I remember the previous team saying that once you license EPM, the config and provisioning files will stay on the PBX even if you remove the deployment ID. So that’s why the licensing works that way, and that’s why EPM has no trial.

Well, how hard it is to store the endpoint config in a DB and generate them on the fly when it is being requested? That way, you can control what is being generated etc etc etc.

For example:

create a index.php that handles all the requests in /path/to/provisioning/folder/
Anyone can still create custom files and drop it in that folder. If the file requested doesn’t exist in that folder, index.php will serve the config generated from a DB.

Makes sense?


(Simon Telephonics) #5

Some provisioning is by TFTP!


(Greg Snover) #6

The policy I was referring to is Sangoma being willing to move a license if you screw up (like this customer did) - not the overall licensing in general. That is a different subject.


(Itzik) #7

I think it’s time to officially drop support for TFTP. Anyone still has a device that is under the manufacturer’s warranty and only supports TFTP?


#8

One could also equally suggest that ftp and http provisioning also be dropped, both are only marginally more secure than tftpd , (but that will surely raise a howl or two :wink: )


(Greg Snover) #9

I find it really frustrating that as my phones get older, they get less and less maintained with the current standards - I have committed to PJSIP on a weird, high port, locked down all access to the boxes to only HTTPS encrypted connections and tried to switch to HTTPS provisioning - Polycom VVX’s work fine with it - Grandstreams once their firmware is current, but older Yealinks are really hit and miss - 4XG’s have a problem with the default Key Size for Let’s Encrypt on FreePBX 15 so you either need to hack the generation script to get a smaller keyed cert, or fall back to insecure provisioning.

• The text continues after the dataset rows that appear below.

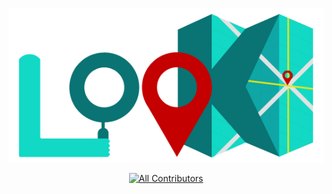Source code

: <p align="center">
  <img src="./media/images/look-logo.png" />
</p>
<p align="center">
  <a href="#contributors">
       <img src="https://img.shields.io/badge/all_contributors-1-orange.svg?style=flat-square" alt="All Contributors" />
  </a>
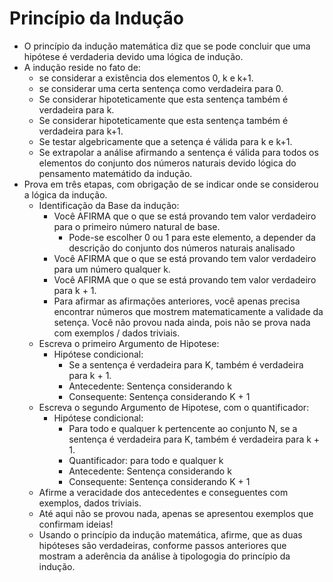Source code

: # Princípio da Indução
- O princípio da indução matemática diz que se pode concluir que uma hipótese é verdaderia devido uma lógica de indução. 
- A indução reside no fato de:
    - se considerar a existência dos elementos 0, k e k+1. 
    - se considerar uma certa sentença como verdadeira para 0.
    - Se considerar hipoteticamente que esta sentença também é verdadeira para k.
    - Se considerar hipoteticamente que esta sentença também é verdadeira para k+1.
    - Se testar algebricamente que a setença é válida para k e k+1.
    - Se extrapolar a análise afirmando a sentença é válida para todos os elementos do conjunto dos números naturais devido lógica do pensamento matemátido da indução.
- Prova em três etapas, com obrigação de se indicar onde se considerou a lógica da indução.
    - Identificação da Base da indução:
        - Você AFIRMA que o que se está provando tem valor verdadeiro para o primeiro número natural de base.
            - Pode-se escolher 0 ou 1 para este elemento, a depender da descrição do conjunto dos números naturais analisado
        - Você AFIRMA que o que se está provando tem valor verdadeiro para um número qualquer k.
        - Você AFIRMA que o que se está provando tem valor verdadeiro para k + 1.
        - Para afirmar as afirmações anteriores, você apenas precisa encontrar números que mostrem matematicamente a validade da setença. Você não provou nada ainda, pois não se prova nada com exemplos / dados triviais.
    - Escreva o primeiro Argumento de Hipotese:
        - Hipótese condicional:
            - Se a sentença é verdadeira para K, também é verdadeira para k + 1.
            - Antecedente: Sentença considerando k
            - Consequente: Sentença considerando K + 1
    - Escreva o segundo Argumento de Hipotese, com o quantificador:
        - Hipótese condicional:
            - Para todo e qualquer k pertencente ao conjunto N, se a sentença é verdadeira para K, também é verdadeira para k + 1.
            - Quantificador: para todo e qualquer k
            - Antecedente: Sentença considerando k
            - Consequente: Sentença considerando K + 1
    - Afirme a veracidade dos antecedentes e conseguentes com exemplos, dados triviais.
    - Até aqui não se provou nada, apenas se apresentou exemplos que confirmam ideias!
    - Usando o princípio da indução matemática, afirme, que as duas hipóteses são verdadeiras, conforme passos anteriores que mostram a aderência da análise à tipologogia do princípio da indução.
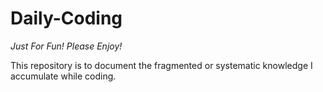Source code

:# Daily-Coding

*Just For Fun! Please Enjoy!*

This repository is to document the fragmented or systematic knowledge I accumulate while coding.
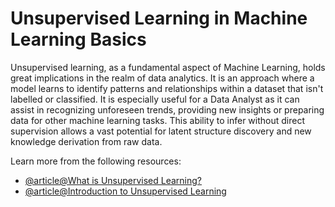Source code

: # Unsupervised Learning in Machine Learning Basics

Unsupervised learning, as a fundamental aspect of Machine Learning, holds great implications in the realm of data analytics. It is an approach where a model learns to identify patterns and relationships within a dataset that isn't labelled or classified. It is especially useful for a Data Analyst as it can assist in recognizing unforeseen trends, providing new insights or preparing data for other machine learning tasks. This ability to infer without direct supervision allows a vast potential for latent structure discovery and new knowledge derivation from raw data.

Learn more from the following resources:

- [@article@What is Unsupervised Learning?](https://cloud.google.com/discover/what-is-unsupervised-learning)
- [@article@Introduction to Unsupervised Learning](https://www.datacamp.com/blog/introduction-to-unsupervised-learning)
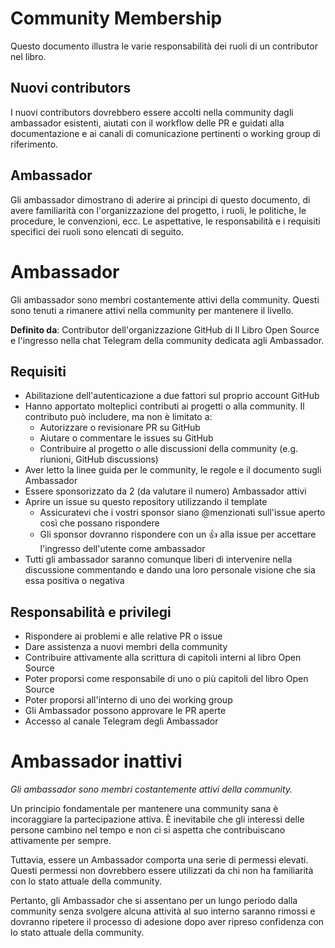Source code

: # Community Membership

Questo documento illustra le varie responsabilità dei ruoli di un contributor nel libro.

## Nuovi contributors

I nuovi contributors dovrebbero essere accolti nella community dagli ambassador esistenti, aiutati con il workflow delle PR e guidati alla documentazione e ai canali di comunicazione pertinenti o working group di riferimento.

## Ambassador

Gli ambassador dimostrano di aderire ai principi di questo documento, di avere familiarità con l'organizzazione del progetto, i ruoli, le politiche, le procedure, le convenzioni, ecc. Le aspettative, le responsabilità e i requisiti specifici dei ruoli sono elencati di seguito.

# Ambassador

Gli ambassador sono membri costantemente attivi della community. Questi sono tenuti a rimanere attivi nella community per mantenere il livello.

**Definito da**: Contributor dell'organizzazione GitHub di Il Libro Open Source e l'ingresso nella chat Telegram della community dedicata agli Ambassador.

## Requisiti

- Abilitazione dell'autenticazione a due fattori sul proprio account GitHub
- Hanno apportato molteplici contributi ai progetti o alla community. Il contributo può includere, ma non è limitato a:
  - Autorizzare o revisionare PR su GitHub
  - Aiutare o commentare le issues su GitHub
  - Contribuire al progetto o alle discussioni della community (e.g. riunioni, GitHub discussions)
- Aver letto la linee guida per le community, le regole e il documento sugli Ambassador
- Essere sponsorizzato da 2 (da valutare il numero) Ambassador attivi
- Aprire un issue su questo repository utilizzando il template
  - Assicuratevi che i vostri sponsor siano @menzionati sull'issue aperto così che possano rispondere
  - Gli sponsor dovranno rispondere con un :+1: alla issue per accettare l'ingresso dell'utente come ambassador
- Tutti gli ambassador saranno comunque liberi di intervenire nella discussione commentando e dando una loro personale visione che sia essa positiva o negativa

## Responsabilità e privilegi

- Rispondere ai problemi e alle relative PR o issue
- Dare assistenza a nuovi membri della community
- Contribuire attivamente alla scrittura di capitoli interni al libro Open Source
- Poter proporsi come responsabile di uno o più capitoli del libro Open Source
- Poter proporsi all'interno di uno dei working group
- Gli Ambassador possono approvare le PR aperte
- Accesso al canale Telegram degli Ambassador

# Ambassador inattivi

_Gli ambassador sono membri costantemente attivi della community._

Un principio fondamentale per mantenere una community sana è incoraggiare la partecipazione attiva. È inevitabile che gli interessi delle persone cambino nel tempo e non ci si aspetta che contribuiscano attivamente per sempre.

Tuttavia, essere un Ambassador comporta una serie di permessi elevati. Questi permessi non dovrebbero essere utilizzati da chi non ha familiarità con lo stato attuale della community.

Pertanto, gli Ambassador che si assentano per un lungo periodo dalla community senza svolgere alcuna attività al suo interno saranno rimossi e dovranno ripetere il processo di adesione dopo aver ripreso confidenza con lo stato attuale della community.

This comes under “Right-2-Repair” - If a manufacturer declares a product end-of-life, they should be forced to post (and maintain access to) the source code for the firmware binaries so that stupid things like the key size whacking the Yealink’s and Grandstreams can (hopefully) be fixed.

Right now, it’s throw the phone away or contort yourself into a pretzel to get them working - that is just WRONG!

End of rant…


(Jared Busch) #10

That is not how that works.

The key size change makes it work with the current LE process that FreePBX 14 and 15 uses on SNG7.
But the unaltered process worked with the RSA-4096 key size in FreePBX 13 (CentOS 6).

You may also want to educate yourself a little on WTF RSA key sizes mean. There is almost no difference in a 2048 and 4096 length RSA key.
Here is a simple description from 2015 on the subject.

And the largest known (according to cited material) RSA key to be cracked is not even the no longer accepted RSA-1024.